TASK OBJECTIVE: This exercise calls for the line with "Para que no", the line with "CUIDADO, si ponemos", and all lines between them in the material below, output exactly and with no other lines.

LISTED ENTRIES:
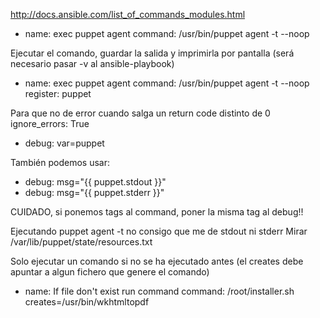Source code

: http://docs.ansible.com/list_of_commands_modules.html

- name: exec puppet agent
  command: /usr/bin/puppet agent -t --noop


Ejecutar el comando, guardar la salida y imprimirla por pantalla (será necesario pasar -v al ansible-playbook)
- name: exec puppet agent
  command: /usr/bin/puppet agent -t --noop
  register: puppet

Para que no de error cuando salga un return code distinto de 0
ignore_errors: True


- debug: var=puppet

También podemos usar:
- debug: msg="{{ puppet.stdout }}"
- debug: msg="{{ puppet.stderr }}"

CUIDADO, si ponemos tags al command, poner la misma tag al debug!!

Ejecutando puppet agent -t no consigo que me de stdout ni stderr
Mirar /var/lib/puppet/state/resources.txt


Solo ejecutar un comando si no se ha ejecutado antes (el creates debe apuntar a algun fichero que genere el comando)
- name: If file don't exist run command
  command: /root/installer.sh creates=/usr/bin/wkhtmltopdf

ANSWER TO THIS TASK:
Para que no de error cuando salga un return code distinto de 0
ignore_errors: True


- debug: var=puppet

También podemos usar:
- debug: msg="{{ puppet.stdout }}"
- debug: msg="{{ puppet.stderr }}"

CUIDADO, si ponemos tags al command, poner la misma tag al debug!!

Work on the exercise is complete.